═════ Data

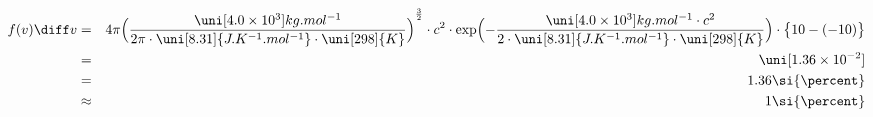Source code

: \begin{eqnarray*}
f(v)\diff v 
&=&
4\pi 
{
\Bigl(
\frac
{\uni[4.0 \times 10^{3}]{kg.mol^{-1}}}
{2\pi \cdot \uni[8.31]{J.K^{-1}.mol^{-1}}  \cdot \uni[298]{K}}
\Bigr) 
}^\frac{3}{2} 
\cdot
c^2
\cdot
\exp 
\Bigl( 
- \frac
{\uni[4.0 \times 10^{3}]{kg.mol^{-1}} \cdot c^2}
{2 \cdot \uni[8.31]{J.K^{-1}.mol^{-1}}  \cdot \uni[298]{K}}
\Bigr) 
\cdot
\bigl\{
    10 - (-10)
\bigr\}
\\ &=&
\uni[1.36 \times 10^{-2}]{}
\\ &=&
1.36\si{\percent}
\\ &\approx&
1\si{\percent}
\label{}
\end{eqnarray*}
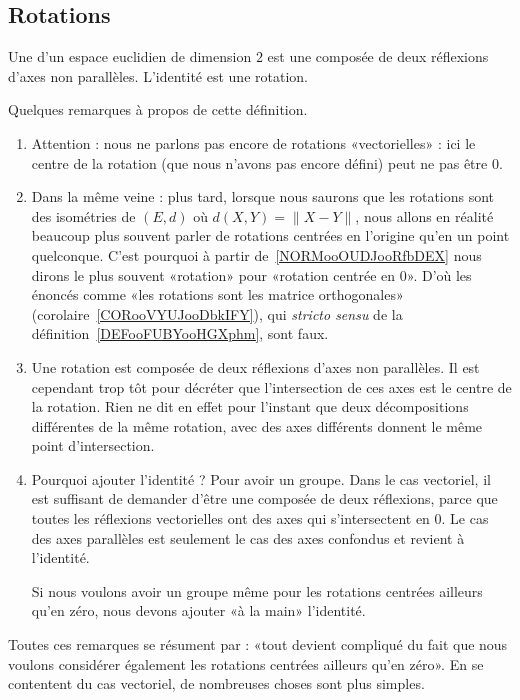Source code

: \subsection{Rotations}

\begin{definition}        \label{DEFooFUBYooHGXphm}
	Une  d'un espace euclidien de dimension \( 2\) est une composée de deux réflexions d'axes non parallèles. L'identité est une rotation.
\end{definition}

\begin{normaltext}
	Quelques remarques à propos de cette définition.
	\begin{enumerate}
		\item
		      Attention : nous ne parlons pas encore de rotations «vectorielles» : ici le centre de la rotation (que nous n'avons pas encore défini) peut ne pas être \( 0\).
		\item
		      Dans la même veine : plus tard, lorsque nous saurons que les rotations sont des isométries de \( (E,d)\) où \( d(X,Y)=\| X-Y \|\), nous allons en réalité beaucoup plus souvent parler de rotations centrées en l'origine qu'en un point quelconque. C'est pourquoi à partir de~\ref{NORMooOUDJooRfbDEX} nous dirons le plus souvent «rotation»  pour «rotation centrée en \( 0\)». D'où les énoncés comme «les rotations sont les matrice orthogonales» (corolaire~\ref{CORooVYUJooDbkIFY}), qui \emph{stricto sensu} de la définition~\ref{DEFooFUBYooHGXphm}, sont faux.
		\item
		      Une rotation est composée de deux réflexions d'axes non parallèles. Il est cependant trop tôt pour décréter que l'intersection de ces axes est le centre de la rotation. Rien ne dit en effet pour l'instant que deux décompositions différentes de la même rotation, avec des axes différents donnent le même point d'intersection.
		\item
		      Pourquoi ajouter l'identité  ? Pour avoir un groupe. Dans le cas vectoriel, il est suffisant de demander d'être une composée de deux réflexions, parce que toutes les réflexions vectorielles ont des axes qui s'intersectent en \( 0\). Le cas des axes parallèles est seulement le cas des axes confondus et revient à l'identité.

		      Si nous voulons avoir un groupe même pour les rotations centrées ailleurs qu'en zéro, nous devons ajouter «à la main» l'identité.
	\end{enumerate}

	Toutes ces remarques se résument par : «tout devient compliqué du fait que nous voulons considérer également les rotations centrées ailleurs qu'en zéro». En se contentent du cas vectoriel, de nombreuses choses sont plus simples.
\end{normaltext}


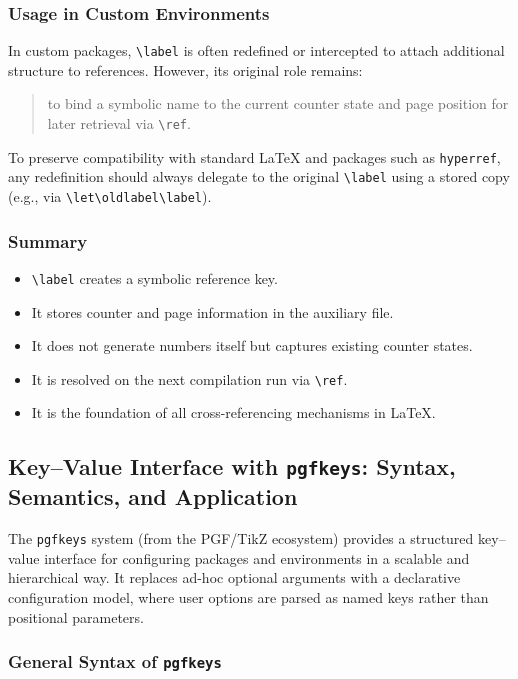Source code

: \subsubsection{Usage in Custom Environments}

In custom packages, \lstinline|\label| is often redefined or intercepted to attach additional structure to references. However, its original role remains:

\begin{quote}
to bind a symbolic name to the current counter state and page position for later retrieval via \texttt{\textbackslash ref}.
\end{quote}

To preserve compatibility with standard LaTeX and packages such as \texttt{hyperref}, any redefinition should always delegate to the original \lstinline|\label| using a stored copy (e.g., via \lstinline|\let\oldlabel\label|).

\subsubsection{Summary}

\begin{itemize}
\item \texttt{\textbackslash label} creates a symbolic reference key.
\item It stores counter and page information in the auxiliary file.
\item It does not generate numbers itself but captures existing counter states.
\item It is resolved on the next compilation run via \texttt{\textbackslash ref}.
\item It is the foundation of all cross-referencing mechanisms in \LaTeX.
\end{itemize}
\subsection{Key--Value Interface with \texttt{pgfkeys}: Syntax, Semantics, and Application}

The \texttt{pgfkeys} system (from the PGF/TikZ ecosystem) provides a structured key--value interface for configuring packages and environments in a scalable and hierarchical way. It replaces ad-hoc optional arguments with a declarative configuration model, where user options are parsed as named keys rather than positional parameters.

\subsubsection{General Syntax of \texttt{pgfkeys}}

══════════

- [Exercise directions]
An exact copy of the entries, without any pictures, is what the answer should be.

- [Result below]
Source code

: \begin{eqnarray*}
f(v)\diff v 
&=&
4\pi 
{
\Bigl(
\frac
{\uni[4.0 \times 10^{3}]{kg.mol^{-1}}}
{2\pi \cdot \uni[8.31]{J.K^{-1}.mol^{-1}}  \cdot \uni[298]{K}}
\Bigr) 
}^\frac{3}{2} 
\cdot
c^2
\cdot
\exp 
\Bigl( 
- \frac
{\uni[4.0 \times 10^{3}]{kg.mol^{-1}} \cdot c^2}
{2 \cdot \uni[8.31]{J.K^{-1}.mol^{-1}}  \cdot \uni[298]{K}}
\Bigr) 
\cdot
\bigl\{
    10 - (-10)
\bigr\}
\\ &=&
\uni[1.36 \times 10^{-2}]{}
\\ &=&
1.36\si{\percent}
\\ &\approx&
1\si{\percent}
\label{}
\end{eqnarray*}
Source code

: \subsection{Rotations}

\begin{definition}        \label{DEFooFUBYooHGXphm}
	Une  d'un espace euclidien de dimension \( 2\) est une composée de deux réflexions d'axes non parallèles. L'identité est une rotation.
\end{definition}

\begin{normaltext}
	Quelques remarques à propos de cette définition.
	\begin{enumerate}
		\item
		      Attention : nous ne parlons pas encore de rotations «vectorielles» : ici le centre de la rotation (que nous n'avons pas encore défini) peut ne pas être \( 0\).
		\item
		      Dans la même veine : plus tard, lorsque nous saurons que les rotations sont des isométries de \( (E,d)\) où \( d(X,Y)=\| X-Y \|\), nous allons en réalité beaucoup plus souvent parler de rotations centrées en l'origine qu'en un point quelconque. C'est pourquoi à partir de~\ref{NORMooOUDJooRfbDEX} nous dirons le plus souvent «rotation»  pour «rotation centrée en \( 0\)». D'où les énoncés comme «les rotations sont les matrice orthogonales» (corolaire~\ref{CORooVYUJooDbkIFY}), qui \emph{stricto sensu} de la définition~\ref{DEFooFUBYooHGXphm}, sont faux.
		\item
		      Une rotation est composée de deux réflexions d'axes non parallèles. Il est cependant trop tôt pour décréter que l'intersection de ces axes est le centre de la rotation. Rien ne dit en effet pour l'instant que deux décompositions différentes de la même rotation, avec des axes différents donnent le même point d'intersection.
		\item
		      Pourquoi ajouter l'identité  ? Pour avoir un groupe. Dans le cas vectoriel, il est suffisant de demander d'être une composée de deux réflexions, parce que toutes les réflexions vectorielles ont des axes qui s'intersectent en \( 0\). Le cas des axes parallèles est seulement le cas des axes confondus et revient à l'identité.

		      Si nous voulons avoir un groupe même pour les rotations centrées ailleurs qu'en zéro, nous devons ajouter «à la main» l'identité.
	\end{enumerate}

	Toutes ces remarques se résument par : «tout devient compliqué du fait que nous voulons considérer également les rotations centrées ailleurs qu'en zéro». En se contentent du cas vectoriel, de nombreuses choses sont plus simples.
\end{normaltext}


Source code

: \subsubsection{Usage in Custom Environments}

In custom packages, \lstinline|\label| is often redefined or intercepted to attach additional structure to references. However, its original role remains:

\begin{quote}
to bind a symbolic name to the current counter state and page position for later retrieval via \texttt{\textbackslash ref}.
\end{quote}

To preserve compatibility with standard LaTeX and packages such as \texttt{hyperref}, any redefinition should always delegate to the original \lstinline|\label| using a stored copy (e.g., via \lstinline|\let\oldlabel\label|).

\subsubsection{Summary}

\begin{itemize}
\item \texttt{\textbackslash label} creates a symbolic reference key.
\item It stores counter and page information in the auxiliary file.
\item It does not generate numbers itself but captures existing counter states.
\item It is resolved on the next compilation run via \texttt{\textbackslash ref}.
\item It is the foundation of all cross-referencing mechanisms in \LaTeX.
\end{itemize}
\subsection{Key--Value Interface with \texttt{pgfkeys}: Syntax, Semantics, and Application}

The \texttt{pgfkeys} system (from the PGF/TikZ ecosystem) provides a structured key--value interface for configuring packages and environments in a scalable and hierarchical way. It replaces ad-hoc optional arguments with a declarative configuration model, where user options are parsed as named keys rather than positional parameters.

\subsubsection{General Syntax of \texttt{pgfkeys}}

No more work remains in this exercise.